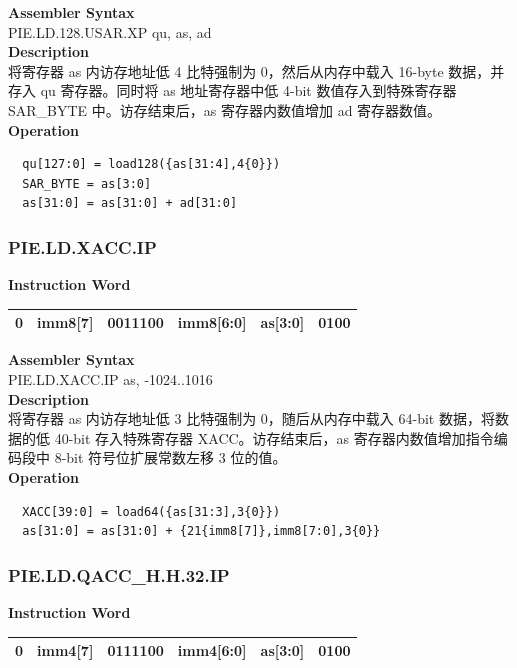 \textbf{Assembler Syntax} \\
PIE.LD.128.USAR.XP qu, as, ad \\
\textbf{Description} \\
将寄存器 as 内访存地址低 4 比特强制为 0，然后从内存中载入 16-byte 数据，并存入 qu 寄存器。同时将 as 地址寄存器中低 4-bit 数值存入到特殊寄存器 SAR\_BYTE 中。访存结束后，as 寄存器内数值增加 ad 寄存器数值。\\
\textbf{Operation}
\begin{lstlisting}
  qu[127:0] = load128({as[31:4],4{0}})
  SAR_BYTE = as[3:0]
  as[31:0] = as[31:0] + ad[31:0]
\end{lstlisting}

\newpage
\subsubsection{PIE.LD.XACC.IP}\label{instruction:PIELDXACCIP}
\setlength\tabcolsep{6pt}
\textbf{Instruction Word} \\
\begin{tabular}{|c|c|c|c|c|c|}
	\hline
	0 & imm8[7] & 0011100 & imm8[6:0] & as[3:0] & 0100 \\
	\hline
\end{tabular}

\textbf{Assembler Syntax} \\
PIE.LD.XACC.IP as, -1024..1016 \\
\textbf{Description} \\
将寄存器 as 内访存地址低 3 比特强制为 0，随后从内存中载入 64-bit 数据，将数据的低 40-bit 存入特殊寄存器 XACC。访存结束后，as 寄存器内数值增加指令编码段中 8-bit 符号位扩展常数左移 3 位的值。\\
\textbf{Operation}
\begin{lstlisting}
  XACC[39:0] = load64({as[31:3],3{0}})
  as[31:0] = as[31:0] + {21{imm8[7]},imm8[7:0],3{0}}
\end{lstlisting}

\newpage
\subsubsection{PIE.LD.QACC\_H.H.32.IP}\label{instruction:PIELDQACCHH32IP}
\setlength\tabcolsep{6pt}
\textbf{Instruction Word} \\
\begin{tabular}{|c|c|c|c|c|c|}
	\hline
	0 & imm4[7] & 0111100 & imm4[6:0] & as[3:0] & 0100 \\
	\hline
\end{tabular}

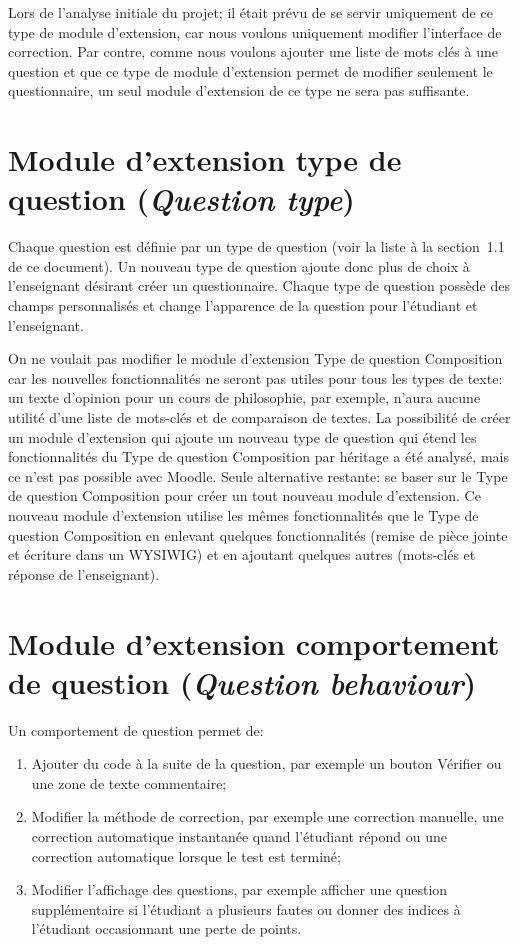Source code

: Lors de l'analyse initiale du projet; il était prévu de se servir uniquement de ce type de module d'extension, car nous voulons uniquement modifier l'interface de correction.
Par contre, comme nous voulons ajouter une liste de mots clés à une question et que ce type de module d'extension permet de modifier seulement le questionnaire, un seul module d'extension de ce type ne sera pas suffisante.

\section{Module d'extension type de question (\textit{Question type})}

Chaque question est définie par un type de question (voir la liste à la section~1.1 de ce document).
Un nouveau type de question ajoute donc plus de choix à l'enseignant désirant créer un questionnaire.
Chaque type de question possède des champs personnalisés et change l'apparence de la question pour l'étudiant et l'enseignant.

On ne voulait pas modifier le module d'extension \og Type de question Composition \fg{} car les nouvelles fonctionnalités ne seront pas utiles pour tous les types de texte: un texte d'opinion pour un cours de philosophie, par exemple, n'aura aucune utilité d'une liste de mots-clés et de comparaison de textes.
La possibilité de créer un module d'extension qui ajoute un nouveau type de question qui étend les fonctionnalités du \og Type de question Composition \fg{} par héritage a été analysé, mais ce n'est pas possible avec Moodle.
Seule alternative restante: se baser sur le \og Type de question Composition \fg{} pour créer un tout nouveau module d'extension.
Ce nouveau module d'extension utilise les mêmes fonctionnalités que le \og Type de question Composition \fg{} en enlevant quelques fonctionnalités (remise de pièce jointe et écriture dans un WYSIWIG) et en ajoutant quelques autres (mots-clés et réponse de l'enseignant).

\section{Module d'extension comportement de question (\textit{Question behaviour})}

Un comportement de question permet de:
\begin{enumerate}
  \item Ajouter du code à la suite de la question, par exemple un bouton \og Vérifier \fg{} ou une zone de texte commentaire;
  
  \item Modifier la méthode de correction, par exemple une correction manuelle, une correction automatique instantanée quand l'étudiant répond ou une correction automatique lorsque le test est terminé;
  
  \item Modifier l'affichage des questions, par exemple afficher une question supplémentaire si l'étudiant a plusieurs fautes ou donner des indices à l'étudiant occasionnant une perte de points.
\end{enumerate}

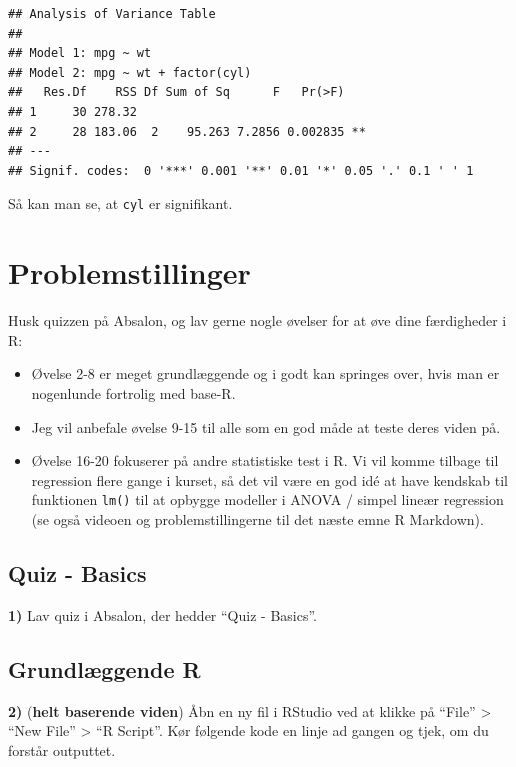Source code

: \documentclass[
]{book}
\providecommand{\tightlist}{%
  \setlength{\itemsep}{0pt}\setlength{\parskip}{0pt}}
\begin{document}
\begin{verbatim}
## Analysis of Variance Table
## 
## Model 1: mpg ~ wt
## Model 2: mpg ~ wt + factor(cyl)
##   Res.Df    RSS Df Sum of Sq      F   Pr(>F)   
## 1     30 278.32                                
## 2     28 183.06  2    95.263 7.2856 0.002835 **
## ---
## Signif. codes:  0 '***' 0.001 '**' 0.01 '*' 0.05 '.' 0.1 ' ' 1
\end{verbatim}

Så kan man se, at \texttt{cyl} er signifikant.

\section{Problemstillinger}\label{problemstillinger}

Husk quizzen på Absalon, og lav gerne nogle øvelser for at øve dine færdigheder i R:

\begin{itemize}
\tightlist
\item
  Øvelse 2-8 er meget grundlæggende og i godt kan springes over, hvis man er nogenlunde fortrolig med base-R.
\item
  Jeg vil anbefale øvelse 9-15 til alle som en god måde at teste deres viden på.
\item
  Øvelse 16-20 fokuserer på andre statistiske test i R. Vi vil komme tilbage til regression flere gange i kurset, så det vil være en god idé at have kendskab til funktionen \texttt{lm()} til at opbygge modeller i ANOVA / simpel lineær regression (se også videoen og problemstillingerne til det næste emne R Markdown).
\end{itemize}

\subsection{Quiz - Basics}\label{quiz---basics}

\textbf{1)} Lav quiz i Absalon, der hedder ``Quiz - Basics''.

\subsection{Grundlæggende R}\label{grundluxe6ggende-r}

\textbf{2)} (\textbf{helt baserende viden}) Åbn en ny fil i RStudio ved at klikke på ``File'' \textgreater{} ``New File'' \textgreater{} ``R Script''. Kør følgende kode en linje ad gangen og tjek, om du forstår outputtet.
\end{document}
=-=-=-=-=
▶ [Task description] In the entries above, identify every line with the string "permet".

▶ [Written answer]
Par contre, comme nous voulons ajouter une liste de mots clés à une question et que ce type de module d'extension permet de modifier seulement le questionnaire, un seul module d'extension de ce type ne sera pas suffisante.
Un comportement de question permet de:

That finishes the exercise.